Furthermore, in the experiments, a diffuse reflectance integrating sphere was used to ensure traceability to a standard reflectance plate. The digital number (DN) value of the diffuse reflectance of the standard reflectance plate and that of the F46 film when the reflection occurred were measured separately. In addition, a set of dark noise data was tested without light incidence. The specular reflection and specular reflection superimposed on the diffuse reflection were measured by opening and closing window-2. The final conversion from DN value to reflectance is achieved by the comparison method.

The experimental layout is shown in Figure 3.

To ensure the accuracy of the data, we conducted several experiments at different integration times to eliminate the errors caused by the nonlinearity of the detector.

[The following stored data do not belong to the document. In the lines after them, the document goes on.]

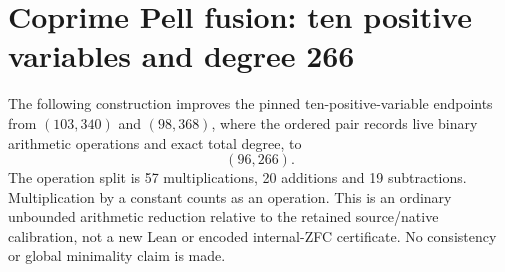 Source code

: \section{Coprime Pell fusion: ten positive variables and degree 266}
\label{sec:positive-fusion}

The following construction improves the pinned ten-positive-variable
endpoints from $(103,340)$ and $(98,368)$, where the ordered pair records
live binary arithmetic operations and exact total degree, to
\[
                    \boxed{(96,266)}.
\]
The operation split is 57 multiplications, 20 additions and 19 subtractions.
Multiplication by a constant counts as an operation. This is an ordinary
unbounded arithmetic reduction relative to the retained source/native
calibration, not a new Lean or encoded internal-ZFC certificate. No
consistency or global minimality claim is made.

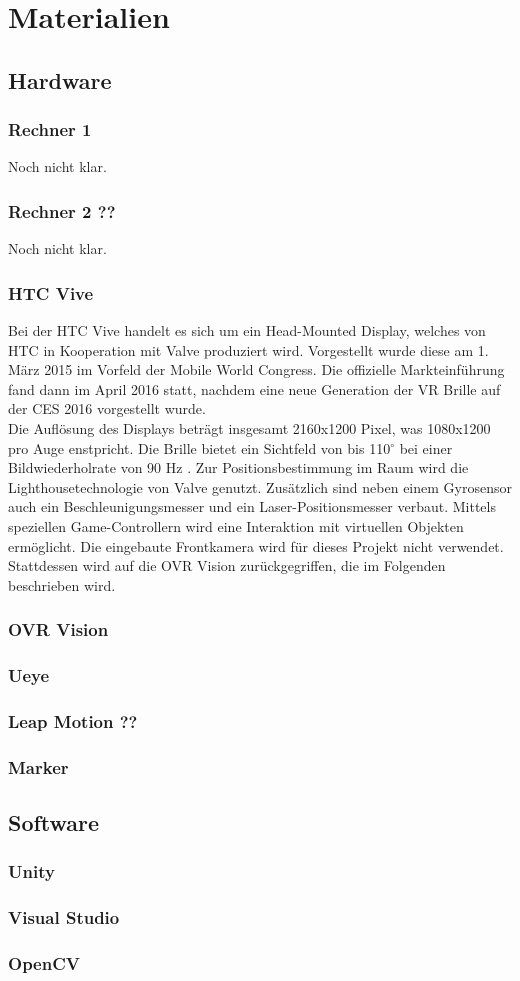 \section{Materialien}
\subsection{Hardware}
\subsubsection{Rechner 1}
Noch nicht klar.
\subsubsection{Rechner 2 ??}
Noch nicht klar.
\subsubsection{HTC Vive}
Bei der HTC Vive handelt es sich um ein Head-Mounted Display, welches von HTC in Kooperation mit Valve \cite{website:Valve} produziert wird. Vorgestellt wurde diese am 1. März 2015 im Vorfeld der Mobile World Congress. Die offizielle Markteinführung fand dann im April 2016 statt, nachdem eine neue Generation der VR Brille auf der CES 2016 vorgestellt wurde. \\
Die Auflösung des Displays beträgt insgesamt 2160x1200 Pixel, was 1080x1200 pro Auge enstpricht. Die Brille bietet ein Sichtfeld von bis 110$^\circ$ bei einer Bildwiederholrate von 90 Hz \cite{website:HTC_Vive}. Zur Positionsbestimmung im Raum wird die  Lighthousetechnologie von Valve genutzt. Zusätzlich sind neben einem Gyrosensor auch ein Beschleunigungsmesser   und ein Laser-Positionsmesser verbaut. Mittels speziellen Game-Controllern wird eine Interaktion mit virtuellen Objekten ermöglicht. Die eingebaute Frontkamera wird für dieses Projekt nicht verwendet. Stattdessen wird auf die OVR Vision zurückgegriffen, die im Folgenden beschrieben wird.
\subsubsection{OVR Vision}
\subsubsection{Ueye}
\subsubsection{Leap Motion ??}
\subsubsection{Marker}
\subsection{Software}
\subsubsection{Unity}
\subsubsection{Visual Studio}
\subsubsection{OpenCV}


\newpage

Through the above mentioned experiment, we obtained the reflectance curves of the specular reflection and diffuse reflection of the F46 film. As shown in Figure 4, the reflectance characteristics of the F46 film are relatively distinct. The reflectance curve tends to be flat in the visible band 0.4–0.7 $\mathsf{\mu }$m and infrared band. A distinct broad absorption appears at 0.75–0.85 $\mathsf{\mu }$m, and this feature is used to analyze the influence of the specular reflections from the F46 film on the spectral data collected during the first 24 lunar days by the VNIS.

3. Results and Discussion

Based on the laboratory test data and in-situ geometric angle and spectral data, we investigated the effect of the MLI specularly reflected solar radiation and rover shadow on the VNIS data. It was noted that the VNIS will be affected by the MLI and shadow at a specific angle, owing to which, the reflectance of the affected area is significantly different from that of the normal area. Moreover, these aspects considerably influence the quantitative analysis of the data. Therefore, we performed a statistical analysis of the geometric angle information obtained in the first 24 lunar days and examined the effect of shadows and stray illumination on the in-situ spectral data by analyzing the spectral images and data.

3.1. Statistics of Illumination and Observation Geometry

To investigate the angle relationship between the illumination and rover orientation, we conducted a statistical analysis based on the auxiliary information for the first 24 lunar days. There were 106 sets of data on the whole, and through statistical analysis, the solar altitude angle ranged from 12${}^{\circ }$∼39${}^{\circ }$ and the relative azimuth angle ranged from 56${}^{\circ }$∼328${}^{\circ }$. The relative azimuth angle was calculated by the solar azimuth angle minus the emission azimuth angle, and the negative values added 360${}^{\circ }$ to limit the range of the relative azimuth to 0∼360${}^{\circ }$. The statistical histograms are shown in Figure 5.

3.2. Shadow Effect

The observation area is affected by the shadow of the rover owing to the geometric relationship among the orientation of the rover, solar altitude angle, and relative azimuth angle of the incident light and emission light. Six sets of images exhibited notable large-area shadowing effects (

Table 1. Observation angles of data affected by shadows.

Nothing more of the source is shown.